WHAT IS BEING ASKED: Return every line below in which "have" appears.

RECORDS PROVIDED: Begin

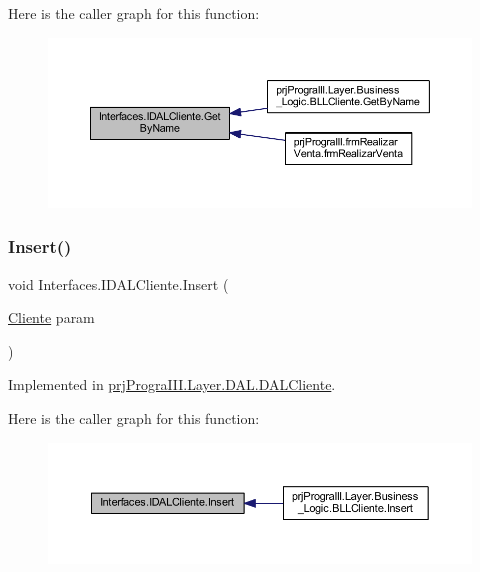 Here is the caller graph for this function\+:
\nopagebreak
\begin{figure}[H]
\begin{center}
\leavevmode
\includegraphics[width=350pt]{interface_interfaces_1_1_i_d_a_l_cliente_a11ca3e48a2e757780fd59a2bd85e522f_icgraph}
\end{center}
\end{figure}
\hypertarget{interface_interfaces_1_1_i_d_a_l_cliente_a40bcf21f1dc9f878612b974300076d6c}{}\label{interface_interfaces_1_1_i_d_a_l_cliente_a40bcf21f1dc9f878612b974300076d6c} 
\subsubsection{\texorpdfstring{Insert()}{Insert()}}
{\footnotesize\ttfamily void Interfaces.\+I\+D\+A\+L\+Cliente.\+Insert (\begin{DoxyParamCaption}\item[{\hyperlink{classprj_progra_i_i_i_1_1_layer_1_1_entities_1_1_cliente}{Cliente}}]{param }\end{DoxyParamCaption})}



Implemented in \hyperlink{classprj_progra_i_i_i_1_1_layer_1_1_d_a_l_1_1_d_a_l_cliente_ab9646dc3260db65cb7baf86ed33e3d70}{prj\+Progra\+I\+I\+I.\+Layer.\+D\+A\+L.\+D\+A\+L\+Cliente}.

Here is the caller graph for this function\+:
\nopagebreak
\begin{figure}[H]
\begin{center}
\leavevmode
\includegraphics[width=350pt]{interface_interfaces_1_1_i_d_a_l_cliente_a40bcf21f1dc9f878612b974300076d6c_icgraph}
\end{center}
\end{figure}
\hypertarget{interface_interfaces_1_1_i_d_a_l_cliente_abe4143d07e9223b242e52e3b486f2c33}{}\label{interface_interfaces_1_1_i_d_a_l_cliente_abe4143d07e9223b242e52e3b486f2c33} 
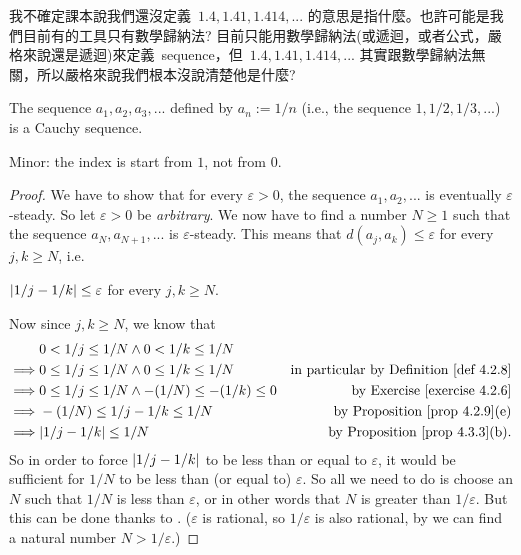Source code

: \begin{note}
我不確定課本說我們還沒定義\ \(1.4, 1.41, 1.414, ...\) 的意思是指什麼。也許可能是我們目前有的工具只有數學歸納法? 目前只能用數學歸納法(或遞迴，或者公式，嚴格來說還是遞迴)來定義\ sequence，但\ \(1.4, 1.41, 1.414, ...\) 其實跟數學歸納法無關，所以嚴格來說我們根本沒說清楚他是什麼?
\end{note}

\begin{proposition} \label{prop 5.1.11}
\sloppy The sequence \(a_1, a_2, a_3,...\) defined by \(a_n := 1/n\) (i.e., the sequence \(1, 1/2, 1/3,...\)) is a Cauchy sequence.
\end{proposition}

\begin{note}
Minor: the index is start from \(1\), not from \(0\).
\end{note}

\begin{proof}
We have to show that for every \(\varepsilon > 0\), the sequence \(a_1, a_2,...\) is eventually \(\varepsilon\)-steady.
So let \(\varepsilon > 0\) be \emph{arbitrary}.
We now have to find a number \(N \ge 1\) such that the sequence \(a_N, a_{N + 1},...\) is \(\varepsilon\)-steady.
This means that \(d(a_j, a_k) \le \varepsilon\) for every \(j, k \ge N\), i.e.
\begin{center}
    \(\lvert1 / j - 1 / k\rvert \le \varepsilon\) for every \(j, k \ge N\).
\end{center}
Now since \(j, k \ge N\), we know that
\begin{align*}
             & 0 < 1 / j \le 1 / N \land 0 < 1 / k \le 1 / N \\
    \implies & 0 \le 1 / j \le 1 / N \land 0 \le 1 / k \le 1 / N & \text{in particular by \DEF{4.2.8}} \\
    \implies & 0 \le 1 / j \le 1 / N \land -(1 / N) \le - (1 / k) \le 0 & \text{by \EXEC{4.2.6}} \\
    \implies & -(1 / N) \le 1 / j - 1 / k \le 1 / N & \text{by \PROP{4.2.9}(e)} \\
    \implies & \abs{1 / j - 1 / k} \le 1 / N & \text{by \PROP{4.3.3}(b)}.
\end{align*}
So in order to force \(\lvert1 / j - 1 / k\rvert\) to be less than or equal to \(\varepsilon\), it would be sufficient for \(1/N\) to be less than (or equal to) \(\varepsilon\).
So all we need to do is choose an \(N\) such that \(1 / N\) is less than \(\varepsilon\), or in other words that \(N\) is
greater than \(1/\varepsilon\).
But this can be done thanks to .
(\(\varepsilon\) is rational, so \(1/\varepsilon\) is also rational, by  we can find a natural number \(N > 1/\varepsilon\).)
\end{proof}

RECORDS PROVIDED: End

COMPLETED TASK:
We have to show that for every \(\varepsilon > 0\), the sequence \(a_1, a_2,...\) is eventually \(\varepsilon\)-steady.
We now have to find a number \(N \ge 1\) such that the sequence \(a_N, a_{N + 1},...\) is \(\varepsilon\)-steady.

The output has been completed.